A paean to the life-changing power of music, Jeff Tweedy's amiable new memoir focuses on the songs that inspired an introspective Midwestern boy to start a series of bands, most notably the Grammy-winning group Wilco.
Tweedy's deliberately paced songs often focus on people, beliefs and relationships in gradual decline. But as an author, he moves quickly. With 50 chapters covering a little more than 200 pages, "World Within a Song" is a restless book.
It's a format that allows Tweedy to demonstrate his infectious enthusiasm for multiple genres. Though he heralds the hugely popular ("perfect" "Somewhere Over the Rainbow") and the undeniably influential (Grandmaster Flash and the Furious Five's "The Message"), his best chapters are about relative obscurities.
Combining melancholy strings and increasingly sinister lyrics, Randy Newman's "In Germany Before the War" — in which a serial killer represents a country's descent into madness — is an unparalleled demonstration of "how clearly the text of a song can be illuminated by its musical habitat," Tweedy writes.
Watching Minneapolis' The Replacements — "the best rock band of all time" —perform near Tweedy's Illinois town in the 1980s, he sees a drunken Paul Westerberg fall from the stage while performing.
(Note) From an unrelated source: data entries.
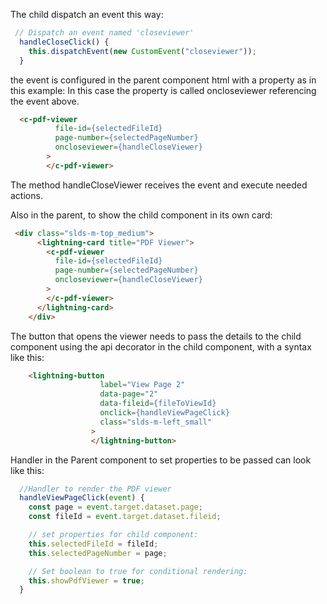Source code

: The child dispatch an event this way:

```js
 // Dispatch an event named 'closeviewer'
  handleCloseClick() {
    this.dispatchEvent(new CustomEvent("closeviewer"));
  }

```

the event is configured in the parent component html with a property as in this example:
In this case the property is called oncloseviewer referencing the event above.

```html
  <c-pdf-viewer
          file-id={selectedFileId}
          page-number={selectedPageNumber}
          oncloseviewer={handleCloseViewer}
        >
        </c-pdf-viewer>
```

The method handleCloseViewer receives the event and execute needed actions.


Also in the parent, to show the child component in its own card:

```html
 <div class="slds-m-top_medium">
      <lightning-card title="PDF Viewer">
        <c-pdf-viewer
          file-id={selectedFileId}
          page-number={selectedPageNumber}
          oncloseviewer={handleCloseViewer}
        >
        </c-pdf-viewer>
      </lightning-card>
    </div>
```

The button that opens the viewer needs to pass the details to the child component using the api decorator in the child component, with a syntax like this:

```html
    <lightning-button
                    label="View Page 2"
                    data-page="2"
                    data-fileid={fileToViewId}
                    onclick={handleViewPageClick}
                    class="slds-m-left_small"
                  >
                  </lightning-button>
```

Handler in the Parent component to set properties to be passed can look like this:
```js
  //Handler to render the PDF viewer
  handleViewPageClick(event) {
    const page = event.target.dataset.page;
    const fileId = event.target.dataset.fileid;

    // set properties for child component:
    this.selectedFileId = fileId;
    this.selectedPageNumber = page;

    // Set boolean to true for conditional rendering:
    this.showPdfViewer = true;
  }
```
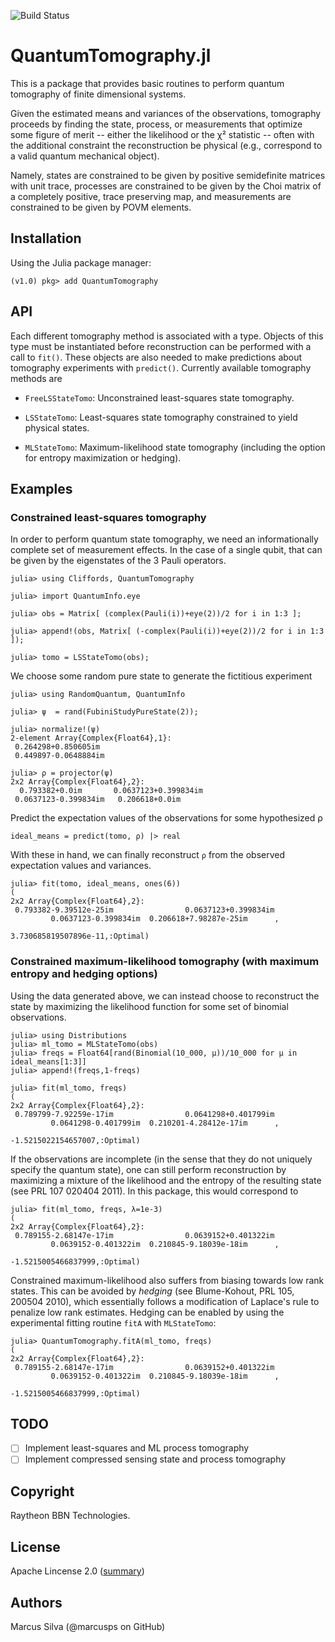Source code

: ![Build Status](https://github.com/BBN-Q/QuantumTomography.jl/workflows/CI/badge.svg)

# QuantumTomography.jl

This is a package that provides basic routines to perform quantum
tomography of finite dimensional systems.

Given the estimated means and variances of the observations,
tomography proceeds by finding the state, process, or measurements
that optimize some figure of merit -- either the likelihood or the χ²
statistic -- often with the additional constraint the reconstruction
be physical (e.g., correspond to a valid quantum mechanical object).

Namely, states are constrained to be given by positive semidefinite
matrices with unit trace, processes are constrained to be given by the
Choi matrix of a completely positive, trace preserving map, and
measurements are constrained to be given by POVM elements.

## Installation
Using the Julia package manager:
```julia-repel
(v1.0) pkg> add QuantumTomography
```

## API

Each different tomography method is associated with a type. Objects of
this type must be instantiated before reconstruction can be performed
with a call to `fit()`. These objects are also needed to make
predictions about tomography experiments with `predict()`. Currently available
tomography methods are

+ `FreeLSStateTomo`: Unconstrained least-squares state tomography.

+ `LSStateTomo`: Least-squares state tomography constrained to yield physical states.

+ `MLStateTomo`: Maximum-likelihood state tomography (including the option for entropy maximization or hedging).

## Examples

### Constrained least-squares tomography

In order to perform quantum state tomography, we need an
informationally complete set of measurement effects. In the case of a single
qubit, that can be given by the eigenstates of the 3 Pauli operators.
```julia-repel
julia> using Cliffords, QuantumTomography

julia> import QuantumInfo.eye

julia> obs = Matrix[ (complex(Pauli(i))+eye(2))/2 for i in 1:3 ];

julia> append!(obs, Matrix[ (-complex(Pauli(i))+eye(2))/2 for i in 1:3 ]);

julia> tomo = LSStateTomo(obs);
```
We choose some random pure state to generate the fictitious experiment
```julia-repel
julia> using RandomQuantum, QuantumInfo

julia> ψ  = rand(FubiniStudyPureState(2));

julia> normalize!(ψ)
2-element Array{Complex{Float64},1}:
 0.264298+0.850605im
 0.449897-0.0648884im

julia> ρ = projector(ψ)
2x2 Array{Complex{Float64},2}:
  0.793382+0.0im       0.0637123+0.399834im
 0.0637123-0.399834im   0.206618+0.0im     
```
Predict the expectation values of the observations for some hypothesized ρ
```julia-repel
ideal_means = predict(tomo, ρ) |> real
```
With these in hand, we can finally reconstruct `ρ` from the observed expectation values and variances.
```julia-repel
julia> fit(tomo, ideal_means, ones(6))
(
2x2 Array{Complex{Float64},2}:
 0.793382-9.39512e-25im                0.0637123+0.399834im
         0.0637123-0.399834im  0.206618+7.98287e-25im      ,

3.730685819507896e-11,:Optimal)
```

### Constrained maximum-likelihood tomography (with maximum entropy and hedging options)

Using the data generated above, we can instead choose to reconstruct the state
by maximizing the likelihood function for some set of binomial observations.
```julia-repel
julia> using Distributions
julia> ml_tomo = MLStateTomo(obs)
julia> freqs = Float64[rand(Binomial(10_000, μ))/10_000 for μ in ideal_means[1:3]]
julia> append!(freqs,1-freqs)

julia> fit(ml_tomo, freqs)
(
2x2 Array{Complex{Float64},2}:
 0.789799-7.92259e-17im                0.0641298+0.401799im
         0.0641298-0.401799im  0.210201-4.28412e-17im      ,

-1.5215022154657007,:Optimal)
```
If the observations are incomplete (in the sense that they do not uniquely specify
the quantum state), one can still perform reconstruction by maximizing a mixture
of the likelihood and the entropy of the resulting state (see PRL 107 020404 2011).
In this package, this would correspond to
```julia-repel
julia> fit(ml_tomo, freqs, λ=1e-3)
(
2x2 Array{Complex{Float64},2}:
 0.789155-2.68147e-17im                0.0639152+0.401322im
         0.0639152-0.401322im  0.210845-9.18039e-18im      ,

-1.5215005466837999,:Optimal)
```

Constrained maximum-likelihood also suffers from biasing towards low
rank states.  This can be avoided by *hedging* (see Blume-Kohout, PRL
105, 200504 2010), which essentially follows a modification of
Laplace's rule to penalize low rank estimates. Hedging can be enabled
by using the experimental fitting routine `fitA` with `MLStateTomo`:
```julia-repel
julia> QuantumTomography.fitA(ml_tomo, freqs)
(
2x2 Array{Complex{Float64},2}:
 0.789155-2.68147e-17im                0.0639152+0.401322im
         0.0639152-0.401322im  0.210845-9.18039e-18im      ,

-1.5215005466837999,:Optimal)
```
## TODO

- [ ] Implement least-squares and ML process tomography
- [ ] Implement compressed sensing state and process tomography

## Copyright

Raytheon BBN Technologies.

## License

Apache Lincense 2.0 ([summary](https://tldrlegal.com/license/apache-license-2.0-(apache-2.0)))

## Authors

Marcus Silva (@marcusps on GitHub)
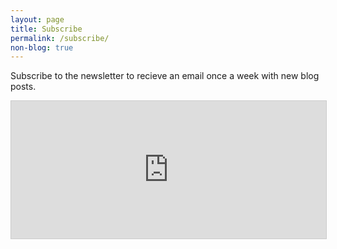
 ```yaml
---
layout: page
title: Subscribe
permalink: /subscribe/
non-blog: true
---
```


Subscribe to the newsletter to recieve an email once a week with new blog posts.

<iframe scrolling="no" style="width:100%!important;height:220px;border:1px #ccc solid !important" src="https://buttondown.email/jden?as_embed=true"></iframe><br /><br />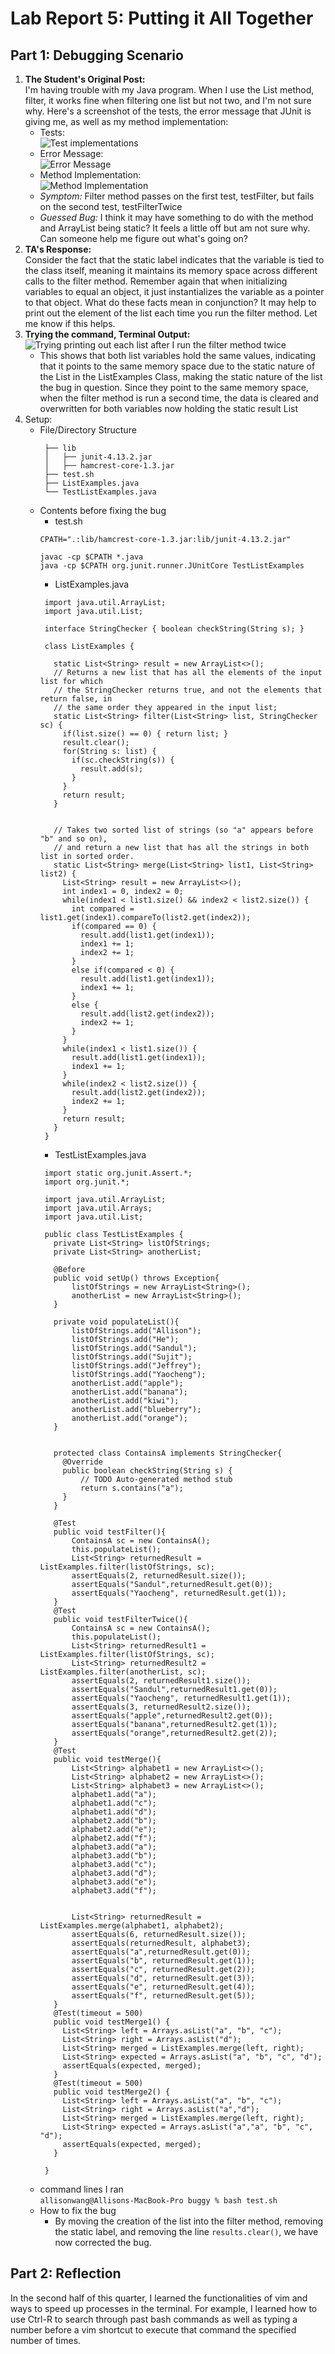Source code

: # Lab Report 5: Putting it All Together
## Part 1: Debugging Scenario
1. **The Student's Original Post:**\
  I'm having trouble with my Java program. When I use the List method, filter, it works fine when filtering one list but not two, 
  and I'm not sure why. Here's a screenshot of the tests, the error message that JUnit is giving me, as well as my method
  implementation:
    - Tests:\
      ![Test implementations](tests.png)
    - Error Message:\
      ![Error Message](errorMessage.png)
    - Method Implementation:\
      ![Method Implementation](codeImplementation.png)
    - *Symptom:* Filter method passes on the first test, testFilter, but fails on the second test, testFilterTwice
    - *Guessed Bug:* I think it may have something to do with the method and ArrayList being static? It feels a little off but am 
    not sure why. Can someone help me figure out what's going on?
2. **TA's Response:**\
  Consider the fact that the static label indicates that the variable is tied to the class itself, meaning it maintains its
  memory space across different calls to the filter method. Remember again that when initializing variables to equal an object,
  it just instantializes the variable as a pointer to that object. What do these facts mean in conjunction? It may help to print
  out the element of the list each time you run the filter method.  Let me know if this helps.
3. **Trying the command, Terminal Output:**\
   ![Trying printing out each list after I run the filter method twice](testByPrinting.png)
     - This shows that both list variables hold the same values, indicating that it points to the same memory space due to the
       static nature of the List in the ListExamples Class, making the static nature of the list the bug in question. Since they
       point to the same memory space, when the filter method is run a second time, the data is cleared and overwritten for both
       variables now holding the static result List
4. Setup:
     - File/Directory Structure
       ```
        ├── lib
        │   ├── junit-4.13.2.jar
        │   ├── hamcrest-core-1.3.jar
        ├── test.sh
        ├── ListExamples.java
        └── TestListExamples.java
       ```
     - Contents before fixing the bug
       - test.sh
       ```
       CPATH=".:lib/hamcrest-core-1.3.jar:lib/junit-4.13.2.jar"

       javac -cp $CPATH *.java
       java -cp $CPATH org.junit.runner.JUnitCore TestListExamples
       ``` 
       - ListExamples.java
       ```
        import java.util.ArrayList;
        import java.util.List;
        
        interface StringChecker { boolean checkString(String s); }
        
        class ListExamples {
        
          static List<String> result = new ArrayList<>();
          // Returns a new list that has all the elements of the input list for which
          // the StringChecker returns true, and not the elements that return false, in
          // the same order they appeared in the input list;
          static List<String> filter(List<String> list, StringChecker sc) {
            if(list.size() == 0) { return list; }
            result.clear();
            for(String s: list) {
              if(sc.checkString(s)) {
                result.add(s);
              }
            }
            return result;
          }
        
        
          // Takes two sorted list of strings (so "a" appears before "b" and so on),
          // and return a new list that has all the strings in both list in sorted order.
          static List<String> merge(List<String> list1, List<String> list2) {
            List<String> result = new ArrayList<>();
            int index1 = 0, index2 = 0;
            while(index1 < list1.size() && index2 < list2.size()) {
              int compared = list1.get(index1).compareTo(list2.get(index2));
              if(compared == 0) {
                result.add(list1.get(index1));
                index1 += 1;
                index2 += 1;
              }
              else if(compared < 0) {
                result.add(list1.get(index1));
                index1 += 1;
              }
              else {
                result.add(list2.get(index2));
                index2 += 1;
              }
            }
            while(index1 < list1.size()) {
              result.add(list1.get(index1));
              index1 += 1;
            }
            while(index2 < list2.size()) {
              result.add(list2.get(index2));
              index2 += 1;
            }
            return result;
          }
        }

       ```
       - TestListExamples.java
       ```
        import static org.junit.Assert.*;
        import org.junit.*;
        
        import java.util.ArrayList;
        import java.util.Arrays;
        import java.util.List;
        
        public class TestListExamples {
          private List<String> listOfStrings;
          private List<String> anotherList;
        
          @Before
          public void setUp() throws Exception{
              listOfStrings = new ArrayList<String>();
              anotherList = new ArrayList<String>();
          }
        
          private void populateList(){
              listOfStrings.add("Allison");
              listOfStrings.add("He");
              listOfStrings.add("Sandul");
              listOfStrings.add("Sujit");
              listOfStrings.add("Jeffrey");
              listOfStrings.add("Yaocheng");
              anotherList.add("apple");
              anotherList.add("banana");
              anotherList.add("kiwi");
              anotherList.add("blueberry");
              anotherList.add("orange");
          }
        
          
          protected class ContainsA implements StringChecker{
            @Override
            public boolean checkString(String s) {
                // TODO Auto-generated method stub
                return s.contains("a");
            }
          }
          
          @Test
          public void testFilter(){
              ContainsA sc = new ContainsA();
              this.populateList();
              List<String> returnedResult = ListExamples.filter(listOfStrings, sc);
              assertEquals(2, returnedResult.size());
              assertEquals("Sandul",returnedResult.get(0));
              assertEquals("Yaocheng", returnedResult.get(1));
          }
          @Test
          public void testFilterTwice(){
              ContainsA sc = new ContainsA();
              this.populateList();
              List<String> returnedResult1 = ListExamples.filter(listOfStrings, sc);
              List<String> returnedResult2 = ListExamples.filter(anotherList, sc);
              assertEquals(2, returnedResult1.size());
              assertEquals("Sandul",returnedResult1.get(0));
              assertEquals("Yaocheng", returnedResult1.get(1));
              assertEquals(3, returnedResult2.size());
              assertEquals("apple",returnedResult2.get(0));
              assertEquals("banana",returnedResult2.get(1));
              assertEquals("orange",returnedResult2.get(2));
          }
          @Test
          public void testMerge(){
              List<String> alphabet1 = new ArrayList<>();
              List<String> alphabet2 = new ArrayList<>();
              List<String> alphabet3 = new ArrayList<>();
              alphabet1.add("a");
              alphabet1.add("c");
              alphabet1.add("d");
              alphabet2.add("b");
              alphabet2.add("e");
              alphabet2.add("f");
              alphabet3.add("a");
              alphabet3.add("b");
              alphabet3.add("c");
              alphabet3.add("d");
              alphabet3.add("e");
              alphabet3.add("f");
        
        
              List<String> returnedResult = ListExamples.merge(alphabet1, alphabet2);
              assertEquals(6, returnedResult.size());
              assertEquals(returnedResult, alphabet3);
              assertEquals("a",returnedResult.get(0));
              assertEquals("b", returnedResult.get(1));
              assertEquals("c", returnedResult.get(2));
              assertEquals("d", returnedResult.get(3));
              assertEquals("e", returnedResult.get(4));
              assertEquals("f", returnedResult.get(5));
          }
          @Test(timeout = 500)
          public void testMerge1() {
            List<String> left = Arrays.asList("a", "b", "c");
            List<String> right = Arrays.asList("d");
            List<String> merged = ListExamples.merge(left, right);
            List<String> expected = Arrays.asList("a", "b", "c", "d");
            assertEquals(expected, merged);
          }
          @Test(timeout = 500)
          public void testMerge2() {
            List<String> left = Arrays.asList("a", "b", "c");
            List<String> right = Arrays.asList("a","d");
            List<String> merged = ListExamples.merge(left, right);
            List<String> expected = Arrays.asList("a","a", "b", "c", "d");
            assertEquals(expected, merged);
          }
          
        }

       ```
     - command lines I ran\
       `allisonwang@Allisons-MacBook-Pro buggy % bash test.sh`
     - How to fix the bug
       - By moving the creation of the list into the filter method, removing the static label, and removing the line
         `results.clear()`, we have now corrected the bug.
   
   
## Part 2: Reflection
In the second half of this quarter, I learned the functionalities of vim and ways to speed up processes in the terminal. 
For example, I learned how to use Ctrl-R to search through past bash commands as well as typing a number before a vim shortcut to 
execute that command the specified number of times. 
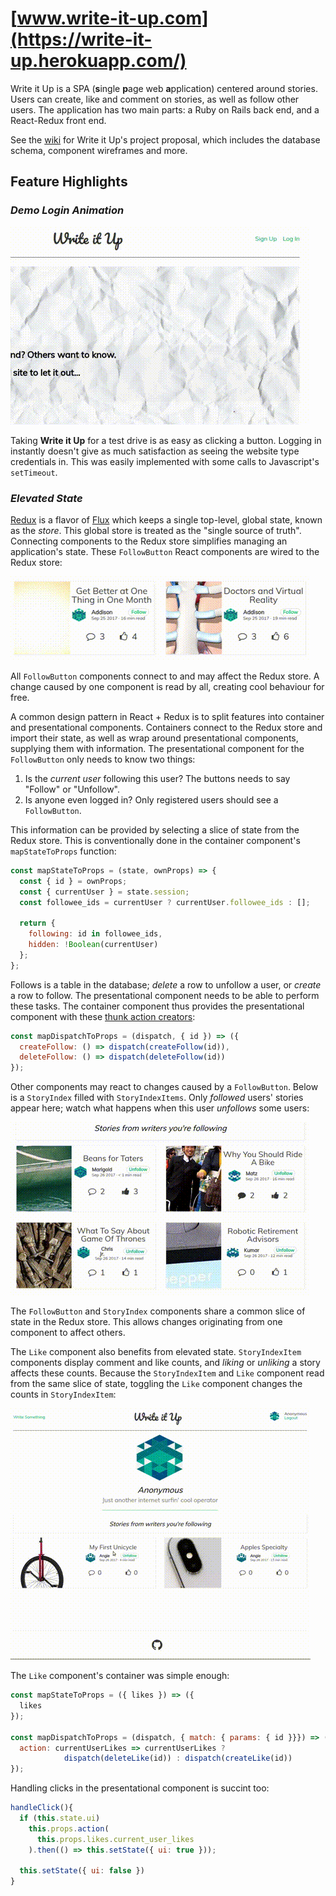 # [www.write-it-up.com](https://write-it-up.herokuapp.com/)

Write it Up is a SPA (**s**ingle **p**age web **a**pplication) centered around stories. Users can create, like and comment on stories, as well as follow other users. The application has two main parts: a Ruby on Rails back end, and a React-Redux front end.

See the [wiki](https://github.com/candyapplecorn/discourse/wiki) for Write it Up's project proposal, which includes the database schema, component wireframes and more.

## Feature Highlights

### _Demo Login Animation_

![followToggle](wiki/assets/readme-media/demoLogin.gif)

Taking __Write it Up__ for a test drive is as easy as clicking a button. Logging in instantly doesn't give as much satisfaction as seeing the website type credentials in. This was easily implemented with some calls to Javascript's ```setTimeout```.

### _Elevated State_
[Redux](http://redux.js.org/) is a flavor of [Flux](https://facebook.github.io/flux/) which keeps a single top-level, global state, known as the _store_. This global store is treated as the "single source of truth". Connecting components to the Redux store simplifies managing an application's state. These ```FollowButton``` React components are wired to the Redux store:

![followToggle](wiki/assets/readme-media/followToggle.gif)

All ```FollowButton``` components connect to and may affect the Redux store. A change caused by one component is read by all, creating cool behaviour for free.

A common design pattern in React + Redux is to split features into container and presentational components. Containers connect to the Redux store and import their state, as well as wrap around presentational components, supplying them with information. The presentational component for the ```FollowButton``` only needs to know two things:

1. Is the _current user_ following this user? The buttons needs to say "Follow" or "Unfollow".
2. Is anyone even logged in? Only registered users should see a ```FollowButton```.

This information can be provided by selecting a slice of state from the Redux store. This is conventionally done in the container component's ```mapStateToProps``` function:

```js
const mapStateToProps = (state, ownProps) => {
  const { id } = ownProps;
  const { currentUser } = state.session;
  const followee_ids = currentUser ? currentUser.followee_ids : [];

  return {
    following: id in followee_ids,
    hidden: !Boolean(currentUser)
  };
};
```

Follows is a table in the database; _delete_ a row to unfollow a user, or _create_ a row to follow. The presentational component needs to be able to perform these tasks. The container component thus provides the presentational component with these [thunk action creators](https://stackoverflow.com/questions/35411423/how-to-dispatch-a-redux-action-with-a-timeout/35415559#35415559):

```js
const mapDispatchToProps = (dispatch, { id }) => ({
  createFollow: () => dispatch(createFollow(id)),
  deleteFollow: () => dispatch(deleteFollow(id))
});
```

Other components may react to changes caused by a ```FollowButton```. Below is a ```StoryIndex``` filled with ```StoryIndexItems```. Only _followed_ users' stories appear here; watch what happens when this user _unfollows_ some users:

![unFollow](wiki/assets/readme-media/unFollow2.gif)

The ```FollowButton``` and ```StoryIndex``` components share a common slice of state in the Redux store. This allows changes originating from one component to affect others.

The ```Like``` component also benefits from elevated state. ```StoryIndexItem``` components display comment and like counts, and _liking_ or _unliking_ a story affects these counts. Because the ```StoryIndexItem``` and ```Like``` component read from the same slice of state, toggling the ```Like``` component changes the counts in ```StoryIndexItem```:

![like](wiki/assets/readme-media/like.gif)

The ```Like``` component's container was simple enough:

```js
const mapStateToProps = ({ likes }) => ({
  likes
});

const mapDispatchToProps = (dispatch, { match: { params: { id }}}) => ({
  action: currentUserLikes => currentUserLikes ?
            dispatch(deleteLike(id)) : dispatch(createLike(id))
});
```

Handling clicks in the presentational component is succint too:

```js
handleClick(){
  if (this.state.ui)
    this.props.action(
      this.props.likes.current_user_likes
    ).then(() => this.setState({ ui: true }));

  this.setState({ ui: false })
}
```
Westerberg kept singing, "balancing on his forehead with his mouth pressed against the mic." Afterward, Tweedy decided this was the job for him.

The book's sweetest chapter finds Tweedy watching his guitar-playing cousin perform what he passed off as an original composition. Though he soon learned that "Takin' Care of Business" was a Bachman-Turner Overdrive song, Tweedy's misapprehension inspired his earliest forays into music.
Tweedy's prose is solid, if sometimes too cute. When he mentions "an establishment offering up food and drink to one and all," you think, "Just say 'restaurant,' man."
Nor is he the most self-aware writer. Paul McCartney's band Wings released a best-of album in late 1978, apparently "cobbled together for maximum Christmas sales," he notes. Like the unforgivably apostrophe-less "Wings Greatest," Tweedy's user-friendly book is arriving just in time for the holidays.